*Task requirements*
The whole of the data is to be duplicated precisely.
*** Begin section ***
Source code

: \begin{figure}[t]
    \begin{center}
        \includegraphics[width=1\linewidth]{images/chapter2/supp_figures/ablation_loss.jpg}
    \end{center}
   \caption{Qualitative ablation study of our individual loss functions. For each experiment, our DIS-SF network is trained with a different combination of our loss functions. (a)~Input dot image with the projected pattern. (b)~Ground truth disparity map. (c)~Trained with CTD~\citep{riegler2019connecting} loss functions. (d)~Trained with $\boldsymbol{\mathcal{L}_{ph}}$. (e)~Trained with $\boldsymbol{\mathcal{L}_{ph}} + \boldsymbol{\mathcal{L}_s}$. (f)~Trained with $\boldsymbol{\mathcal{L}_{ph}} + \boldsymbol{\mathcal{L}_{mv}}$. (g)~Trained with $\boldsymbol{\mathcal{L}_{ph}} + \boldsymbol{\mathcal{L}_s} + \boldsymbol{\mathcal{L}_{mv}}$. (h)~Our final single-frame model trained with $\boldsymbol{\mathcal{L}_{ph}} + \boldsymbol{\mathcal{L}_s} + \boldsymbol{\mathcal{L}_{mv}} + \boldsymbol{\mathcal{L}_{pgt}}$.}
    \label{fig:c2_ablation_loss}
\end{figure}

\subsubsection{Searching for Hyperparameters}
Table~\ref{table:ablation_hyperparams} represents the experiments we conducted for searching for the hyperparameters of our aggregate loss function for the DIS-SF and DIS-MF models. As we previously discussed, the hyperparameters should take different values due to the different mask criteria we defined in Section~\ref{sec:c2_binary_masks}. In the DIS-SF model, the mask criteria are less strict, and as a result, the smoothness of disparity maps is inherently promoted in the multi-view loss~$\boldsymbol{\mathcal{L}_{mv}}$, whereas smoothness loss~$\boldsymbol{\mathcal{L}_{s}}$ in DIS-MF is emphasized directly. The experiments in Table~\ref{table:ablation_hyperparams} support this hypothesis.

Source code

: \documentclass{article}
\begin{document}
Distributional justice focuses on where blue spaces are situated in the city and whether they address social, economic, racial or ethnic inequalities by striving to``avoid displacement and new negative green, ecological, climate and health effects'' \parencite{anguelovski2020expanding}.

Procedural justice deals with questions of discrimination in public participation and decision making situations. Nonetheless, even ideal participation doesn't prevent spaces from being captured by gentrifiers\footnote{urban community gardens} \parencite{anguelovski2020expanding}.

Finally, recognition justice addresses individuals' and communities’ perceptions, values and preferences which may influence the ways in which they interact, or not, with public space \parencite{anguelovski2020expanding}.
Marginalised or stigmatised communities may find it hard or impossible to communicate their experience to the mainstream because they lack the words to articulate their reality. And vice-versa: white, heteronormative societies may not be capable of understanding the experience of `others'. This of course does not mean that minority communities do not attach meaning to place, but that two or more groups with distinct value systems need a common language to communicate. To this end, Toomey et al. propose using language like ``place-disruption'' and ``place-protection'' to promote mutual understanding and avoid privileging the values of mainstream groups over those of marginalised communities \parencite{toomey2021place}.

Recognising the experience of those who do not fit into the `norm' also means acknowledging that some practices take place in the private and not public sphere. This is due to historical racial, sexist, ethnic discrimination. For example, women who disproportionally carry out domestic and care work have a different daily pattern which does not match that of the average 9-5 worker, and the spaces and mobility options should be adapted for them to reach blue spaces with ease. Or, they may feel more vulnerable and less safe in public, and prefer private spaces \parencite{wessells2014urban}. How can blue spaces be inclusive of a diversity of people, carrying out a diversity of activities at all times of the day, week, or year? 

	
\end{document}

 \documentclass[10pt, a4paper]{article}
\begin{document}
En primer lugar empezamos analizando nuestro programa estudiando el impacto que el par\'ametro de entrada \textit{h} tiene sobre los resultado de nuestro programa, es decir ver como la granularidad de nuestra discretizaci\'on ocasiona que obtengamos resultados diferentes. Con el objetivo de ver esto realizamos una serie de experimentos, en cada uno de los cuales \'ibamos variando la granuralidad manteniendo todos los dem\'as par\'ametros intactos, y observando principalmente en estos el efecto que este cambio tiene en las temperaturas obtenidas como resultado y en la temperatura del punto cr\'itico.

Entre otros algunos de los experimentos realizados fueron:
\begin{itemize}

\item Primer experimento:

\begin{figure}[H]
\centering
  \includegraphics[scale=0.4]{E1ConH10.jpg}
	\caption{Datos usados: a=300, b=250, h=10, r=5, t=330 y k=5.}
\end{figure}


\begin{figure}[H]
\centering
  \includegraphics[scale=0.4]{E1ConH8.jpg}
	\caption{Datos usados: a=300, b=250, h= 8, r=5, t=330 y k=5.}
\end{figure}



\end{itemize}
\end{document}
*** End section ***
*Exercise result*
Source code

: \begin{figure}[t]
    \begin{center}
        \includegraphics[width=1\linewidth]{images/chapter2/supp_figures/ablation_loss.jpg}
    \end{center}
   \caption{Qualitative ablation study of our individual loss functions. For each experiment, our DIS-SF network is trained with a different combination of our loss functions. (a)~Input dot image with the projected pattern. (b)~Ground truth disparity map. (c)~Trained with CTD~\citep{riegler2019connecting} loss functions. (d)~Trained with $\boldsymbol{\mathcal{L}_{ph}}$. (e)~Trained with $\boldsymbol{\mathcal{L}_{ph}} + \boldsymbol{\mathcal{L}_s}$. (f)~Trained with $\boldsymbol{\mathcal{L}_{ph}} + \boldsymbol{\mathcal{L}_{mv}}$. (g)~Trained with $\boldsymbol{\mathcal{L}_{ph}} + \boldsymbol{\mathcal{L}_s} + \boldsymbol{\mathcal{L}_{mv}}$. (h)~Our final single-frame model trained with $\boldsymbol{\mathcal{L}_{ph}} + \boldsymbol{\mathcal{L}_s} + \boldsymbol{\mathcal{L}_{mv}} + \boldsymbol{\mathcal{L}_{pgt}}$.}
    \label{fig:c2_ablation_loss}
\end{figure}

\subsubsection{Searching for Hyperparameters}
Table~\ref{table:ablation_hyperparams} represents the experiments we conducted for searching for the hyperparameters of our aggregate loss function for the DIS-SF and DIS-MF models. As we previously discussed, the hyperparameters should take different values due to the different mask criteria we defined in Section~\ref{sec:c2_binary_masks}. In the DIS-SF model, the mask criteria are less strict, and as a result, the smoothness of disparity maps is inherently promoted in the multi-view loss~$\boldsymbol{\mathcal{L}_{mv}}$, whereas smoothness loss~$\boldsymbol{\mathcal{L}_{s}}$ in DIS-MF is emphasized directly. The experiments in Table~\ref{table:ablation_hyperparams} support this hypothesis.

Source code

: \documentclass{article}
\begin{document}
Distributional justice focuses on where blue spaces are situated in the city and whether they address social, economic, racial or ethnic inequalities by striving to``avoid displacement and new negative green, ecological, climate and health effects'' \parencite{anguelovski2020expanding}.

Procedural justice deals with questions of discrimination in public participation and decision making situations. Nonetheless, even ideal participation doesn't prevent spaces from being captured by gentrifiers\footnote{urban community gardens} \parencite{anguelovski2020expanding}.

Finally, recognition justice addresses individuals' and communities’ perceptions, values and preferences which may influence the ways in which they interact, or not, with public space \parencite{anguelovski2020expanding}.
Marginalised or stigmatised communities may find it hard or impossible to communicate their experience to the mainstream because they lack the words to articulate their reality. And vice-versa: white, heteronormative societies may not be capable of understanding the experience of `others'. This of course does not mean that minority communities do not attach meaning to place, but that two or more groups with distinct value systems need a common language to communicate. To this end, Toomey et al. propose using language like ``place-disruption'' and ``place-protection'' to promote mutual understanding and avoid privileging the values of mainstream groups over those of marginalised communities \parencite{toomey2021place}.

Recognising the experience of those who do not fit into the `norm' also means acknowledging that some practices take place in the private and not public sphere. This is due to historical racial, sexist, ethnic discrimination. For example, women who disproportionally carry out domestic and care work have a different daily pattern which does not match that of the average 9-5 worker, and the spaces and mobility options should be adapted for them to reach blue spaces with ease. Or, they may feel more vulnerable and less safe in public, and prefer private spaces \parencite{wessells2014urban}. How can blue spaces be inclusive of a diversity of people, carrying out a diversity of activities at all times of the day, week, or year? 

	
\end{document}

 \documentclass[10pt, a4paper]{article}
\begin{document}
En primer lugar empezamos analizando nuestro programa estudiando el impacto que el par\'ametro de entrada \textit{h} tiene sobre los resultado de nuestro programa, es decir ver como la granularidad de nuestra discretizaci\'on ocasiona que obtengamos resultados diferentes. Con el objetivo de ver esto realizamos una serie de experimentos, en cada uno de los cuales \'ibamos variando la granuralidad manteniendo todos los dem\'as par\'ametros intactos, y observando principalmente en estos el efecto que este cambio tiene en las temperaturas obtenidas como resultado y en la temperatura del punto cr\'itico.

Entre otros algunos de los experimentos realizados fueron:
\begin{itemize}

\item Primer experimento:

\begin{figure}[H]
\centering
  \includegraphics[scale=0.4]{E1ConH10.jpg}
	\caption{Datos usados: a=300, b=250, h=10, r=5, t=330 y k=5.}
\end{figure}


\begin{figure}[H]
\centering
  \includegraphics[scale=0.4]{E1ConH8.jpg}
	\caption{Datos usados: a=300, b=250, h= 8, r=5, t=330 y k=5.}
\end{figure}



\end{itemize}
\end{document}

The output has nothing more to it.